Stored items
....

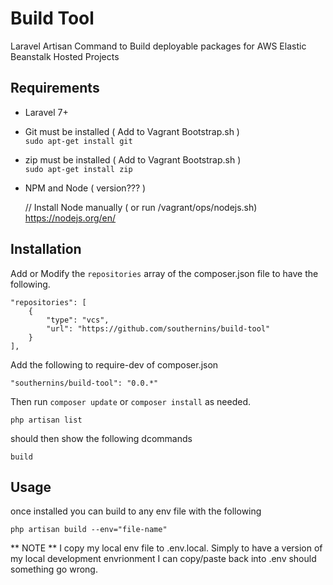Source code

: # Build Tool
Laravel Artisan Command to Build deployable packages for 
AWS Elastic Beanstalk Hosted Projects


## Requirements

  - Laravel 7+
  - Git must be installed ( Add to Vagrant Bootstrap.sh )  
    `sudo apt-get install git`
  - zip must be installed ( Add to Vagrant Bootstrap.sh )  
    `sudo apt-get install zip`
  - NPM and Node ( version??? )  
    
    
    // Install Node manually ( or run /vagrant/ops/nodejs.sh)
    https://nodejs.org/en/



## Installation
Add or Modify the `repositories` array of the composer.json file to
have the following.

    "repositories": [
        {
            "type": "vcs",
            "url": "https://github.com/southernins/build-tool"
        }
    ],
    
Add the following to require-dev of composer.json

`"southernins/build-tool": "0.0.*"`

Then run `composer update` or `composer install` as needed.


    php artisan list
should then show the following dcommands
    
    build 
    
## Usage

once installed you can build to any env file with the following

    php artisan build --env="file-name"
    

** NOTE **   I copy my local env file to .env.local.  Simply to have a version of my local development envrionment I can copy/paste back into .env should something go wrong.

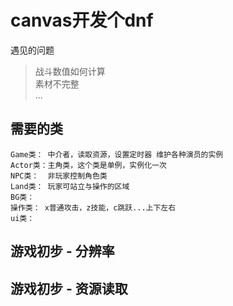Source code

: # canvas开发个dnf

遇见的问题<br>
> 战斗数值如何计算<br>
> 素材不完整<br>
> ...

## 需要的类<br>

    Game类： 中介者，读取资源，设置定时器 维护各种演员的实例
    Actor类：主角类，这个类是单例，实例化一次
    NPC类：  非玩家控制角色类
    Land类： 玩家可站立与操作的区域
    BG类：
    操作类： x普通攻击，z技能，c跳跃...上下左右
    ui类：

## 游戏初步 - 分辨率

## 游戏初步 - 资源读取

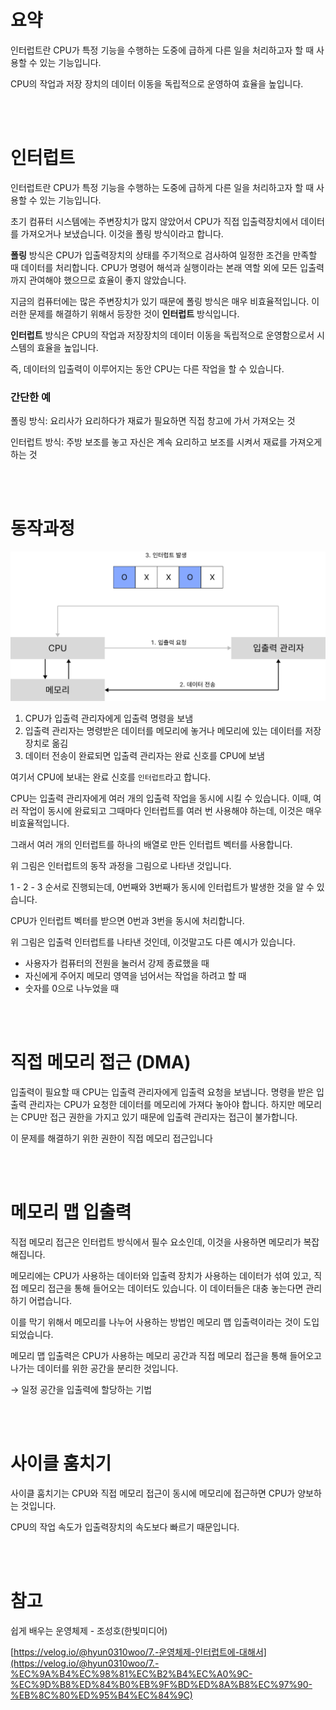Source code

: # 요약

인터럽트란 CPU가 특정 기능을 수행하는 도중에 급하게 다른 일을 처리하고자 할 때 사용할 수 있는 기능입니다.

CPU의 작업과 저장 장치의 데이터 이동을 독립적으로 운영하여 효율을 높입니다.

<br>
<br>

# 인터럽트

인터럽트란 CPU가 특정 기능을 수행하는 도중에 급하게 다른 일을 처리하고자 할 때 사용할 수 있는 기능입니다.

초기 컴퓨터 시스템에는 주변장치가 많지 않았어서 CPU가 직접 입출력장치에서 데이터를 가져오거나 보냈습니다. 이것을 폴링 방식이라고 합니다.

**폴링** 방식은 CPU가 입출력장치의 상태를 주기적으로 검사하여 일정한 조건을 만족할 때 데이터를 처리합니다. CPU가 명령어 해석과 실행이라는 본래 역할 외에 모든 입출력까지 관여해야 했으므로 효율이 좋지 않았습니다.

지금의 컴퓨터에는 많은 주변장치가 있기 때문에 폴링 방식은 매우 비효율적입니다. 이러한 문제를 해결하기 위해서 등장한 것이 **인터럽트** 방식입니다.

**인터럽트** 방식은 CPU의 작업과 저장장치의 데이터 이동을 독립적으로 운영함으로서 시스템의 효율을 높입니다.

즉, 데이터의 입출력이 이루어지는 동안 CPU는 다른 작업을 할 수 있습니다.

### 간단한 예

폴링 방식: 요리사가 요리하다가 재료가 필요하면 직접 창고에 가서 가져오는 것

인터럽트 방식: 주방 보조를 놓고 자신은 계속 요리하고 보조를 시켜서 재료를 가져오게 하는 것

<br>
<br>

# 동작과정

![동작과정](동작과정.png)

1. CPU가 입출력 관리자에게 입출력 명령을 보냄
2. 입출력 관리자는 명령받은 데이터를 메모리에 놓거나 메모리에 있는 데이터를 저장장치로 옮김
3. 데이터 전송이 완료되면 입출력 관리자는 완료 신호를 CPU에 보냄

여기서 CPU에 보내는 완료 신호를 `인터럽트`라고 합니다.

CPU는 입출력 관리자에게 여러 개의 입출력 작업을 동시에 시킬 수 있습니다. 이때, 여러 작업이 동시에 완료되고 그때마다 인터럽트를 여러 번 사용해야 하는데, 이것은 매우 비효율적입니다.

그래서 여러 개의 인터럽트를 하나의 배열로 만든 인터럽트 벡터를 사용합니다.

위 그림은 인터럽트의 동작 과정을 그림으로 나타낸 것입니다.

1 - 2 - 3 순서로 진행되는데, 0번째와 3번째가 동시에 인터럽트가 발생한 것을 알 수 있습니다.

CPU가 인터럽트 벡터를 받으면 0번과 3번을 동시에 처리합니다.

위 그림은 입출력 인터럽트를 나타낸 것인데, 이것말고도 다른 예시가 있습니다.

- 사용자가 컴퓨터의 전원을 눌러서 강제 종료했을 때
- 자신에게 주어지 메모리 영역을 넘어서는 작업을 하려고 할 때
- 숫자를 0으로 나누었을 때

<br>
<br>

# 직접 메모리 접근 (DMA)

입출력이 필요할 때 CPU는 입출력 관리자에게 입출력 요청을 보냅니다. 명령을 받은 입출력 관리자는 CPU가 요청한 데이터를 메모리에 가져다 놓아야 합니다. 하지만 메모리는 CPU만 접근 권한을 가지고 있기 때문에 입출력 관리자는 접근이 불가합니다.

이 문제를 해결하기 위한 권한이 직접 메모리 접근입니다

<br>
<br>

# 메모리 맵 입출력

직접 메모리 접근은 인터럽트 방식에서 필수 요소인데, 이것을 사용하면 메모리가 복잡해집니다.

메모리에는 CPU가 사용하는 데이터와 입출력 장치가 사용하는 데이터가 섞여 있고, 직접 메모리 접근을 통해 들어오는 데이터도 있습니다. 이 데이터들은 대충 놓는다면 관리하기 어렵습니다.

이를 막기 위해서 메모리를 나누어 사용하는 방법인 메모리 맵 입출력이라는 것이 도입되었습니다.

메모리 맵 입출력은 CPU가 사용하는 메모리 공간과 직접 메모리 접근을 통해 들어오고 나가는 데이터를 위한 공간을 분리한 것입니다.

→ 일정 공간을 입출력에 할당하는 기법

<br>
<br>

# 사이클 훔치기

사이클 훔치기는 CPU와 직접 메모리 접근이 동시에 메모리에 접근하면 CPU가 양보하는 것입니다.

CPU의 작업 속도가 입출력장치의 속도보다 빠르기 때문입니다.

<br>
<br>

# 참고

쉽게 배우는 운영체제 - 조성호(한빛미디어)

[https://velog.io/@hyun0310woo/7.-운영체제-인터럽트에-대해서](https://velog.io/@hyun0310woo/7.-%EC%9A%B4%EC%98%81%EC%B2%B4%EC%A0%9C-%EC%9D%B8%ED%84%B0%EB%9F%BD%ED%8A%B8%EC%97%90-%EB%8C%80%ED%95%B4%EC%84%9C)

....

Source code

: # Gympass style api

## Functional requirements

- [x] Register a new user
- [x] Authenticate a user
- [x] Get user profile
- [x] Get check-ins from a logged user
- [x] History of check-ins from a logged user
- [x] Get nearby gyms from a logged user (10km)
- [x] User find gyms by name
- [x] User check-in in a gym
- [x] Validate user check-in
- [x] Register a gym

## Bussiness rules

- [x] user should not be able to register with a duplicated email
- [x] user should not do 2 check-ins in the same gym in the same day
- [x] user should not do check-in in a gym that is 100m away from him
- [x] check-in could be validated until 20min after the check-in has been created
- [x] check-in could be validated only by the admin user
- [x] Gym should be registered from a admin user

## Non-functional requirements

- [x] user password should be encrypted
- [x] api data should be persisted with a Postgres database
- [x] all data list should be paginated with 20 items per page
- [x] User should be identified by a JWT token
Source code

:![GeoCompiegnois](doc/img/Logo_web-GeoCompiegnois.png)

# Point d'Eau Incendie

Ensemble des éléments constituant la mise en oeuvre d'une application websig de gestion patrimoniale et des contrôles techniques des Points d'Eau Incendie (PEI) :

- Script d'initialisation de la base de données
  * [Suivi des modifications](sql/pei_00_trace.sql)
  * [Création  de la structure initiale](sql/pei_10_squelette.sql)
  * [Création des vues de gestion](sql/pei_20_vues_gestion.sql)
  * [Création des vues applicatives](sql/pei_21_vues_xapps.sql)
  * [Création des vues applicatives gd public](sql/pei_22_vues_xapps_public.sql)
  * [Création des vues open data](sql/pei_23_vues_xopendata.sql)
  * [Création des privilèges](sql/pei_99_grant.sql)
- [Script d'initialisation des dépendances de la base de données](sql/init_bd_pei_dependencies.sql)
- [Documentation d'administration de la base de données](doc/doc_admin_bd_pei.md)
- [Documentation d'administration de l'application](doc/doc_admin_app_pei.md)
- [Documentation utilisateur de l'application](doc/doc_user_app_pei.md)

....

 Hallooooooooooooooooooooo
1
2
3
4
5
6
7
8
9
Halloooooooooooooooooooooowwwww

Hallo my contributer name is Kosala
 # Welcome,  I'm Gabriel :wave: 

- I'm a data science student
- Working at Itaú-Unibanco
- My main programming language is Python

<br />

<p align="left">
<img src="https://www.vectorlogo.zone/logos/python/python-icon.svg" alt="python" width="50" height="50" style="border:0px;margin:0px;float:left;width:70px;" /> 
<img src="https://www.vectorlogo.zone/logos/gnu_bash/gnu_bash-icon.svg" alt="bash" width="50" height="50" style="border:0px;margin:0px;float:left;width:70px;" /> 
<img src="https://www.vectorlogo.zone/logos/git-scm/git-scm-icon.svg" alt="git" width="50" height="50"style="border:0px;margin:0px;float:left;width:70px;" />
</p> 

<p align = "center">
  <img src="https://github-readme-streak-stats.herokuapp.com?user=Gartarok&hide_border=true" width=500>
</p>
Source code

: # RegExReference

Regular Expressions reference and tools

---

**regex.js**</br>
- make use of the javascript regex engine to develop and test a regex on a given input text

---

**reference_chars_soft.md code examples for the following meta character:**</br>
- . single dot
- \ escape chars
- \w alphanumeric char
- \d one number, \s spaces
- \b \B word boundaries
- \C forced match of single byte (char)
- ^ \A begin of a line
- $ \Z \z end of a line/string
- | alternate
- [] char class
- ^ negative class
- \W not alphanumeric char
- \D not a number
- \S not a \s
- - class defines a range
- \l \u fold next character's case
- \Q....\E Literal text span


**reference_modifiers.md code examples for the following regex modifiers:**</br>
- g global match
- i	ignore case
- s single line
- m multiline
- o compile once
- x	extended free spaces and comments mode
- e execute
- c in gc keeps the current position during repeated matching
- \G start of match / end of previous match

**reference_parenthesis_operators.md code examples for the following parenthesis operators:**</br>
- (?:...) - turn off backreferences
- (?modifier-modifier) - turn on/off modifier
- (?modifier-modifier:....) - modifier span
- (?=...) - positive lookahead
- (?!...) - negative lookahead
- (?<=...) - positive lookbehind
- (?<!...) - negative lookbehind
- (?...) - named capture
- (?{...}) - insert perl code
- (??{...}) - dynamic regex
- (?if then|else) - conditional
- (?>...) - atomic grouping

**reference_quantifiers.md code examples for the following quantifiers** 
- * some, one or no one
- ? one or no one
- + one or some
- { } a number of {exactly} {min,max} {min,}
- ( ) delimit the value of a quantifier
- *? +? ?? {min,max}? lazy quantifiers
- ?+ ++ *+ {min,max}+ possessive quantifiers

....

▶ Activity:
Your job is to return all lines above that hold the word "CPU가".

▶ Exercise output:
인터럽트란 CPU가 특정 기능을 수행하는 도중에 급하게 다른 일을 처리하고자 할 때 사용할 수 있는 기능입니다.
인터럽트란 CPU가 특정 기능을 수행하는 도중에 급하게 다른 일을 처리하고자 할 때 사용할 수 있는 기능입니다.
초기 컴퓨터 시스템에는 주변장치가 많지 않았어서 CPU가 직접 입출력장치에서 데이터를 가져오거나 보냈습니다. 이것을 폴링 방식이라고 합니다.
**폴링** 방식은 CPU가 입출력장치의 상태를 주기적으로 검사하여 일정한 조건을 만족할 때 데이터를 처리합니다. CPU가 명령어 해석과 실행이라는 본래 역할 외에 모든 입출력까지 관여해야 했으므로 효율이 좋지 않았습니다.
1. CPU가 입출력 관리자에게 입출력 명령을 보냄
CPU가 인터럽트 벡터를 받으면 0번과 3번을 동시에 처리합니다.
입출력이 필요할 때 CPU는 입출력 관리자에게 입출력 요청을 보냅니다. 명령을 받은 입출력 관리자는 CPU가 요청한 데이터를 메모리에 가져다 놓아야 합니다. 하지만 메모리는 CPU만 접근 권한을 가지고 있기 때문에 입출력 관리자는 접근이 불가합니다.
메모리에는 CPU가 사용하는 데이터와 입출력 장치가 사용하는 데이터가 섞여 있고, 직접 메모리 접근을 통해 들어오는 데이터도 있습니다. 이 데이터들은 대충 놓는다면 관리하기 어렵습니다.
메모리 맵 입출력은 CPU가 사용하는 메모리 공간과 직접 메모리 접근을 통해 들어오고 나가는 데이터를 위한 공간을 분리한 것입니다.
사이클 훔치기는 CPU와 직접 메모리 접근이 동시에 메모리에 접근하면 CPU가 양보하는 것입니다.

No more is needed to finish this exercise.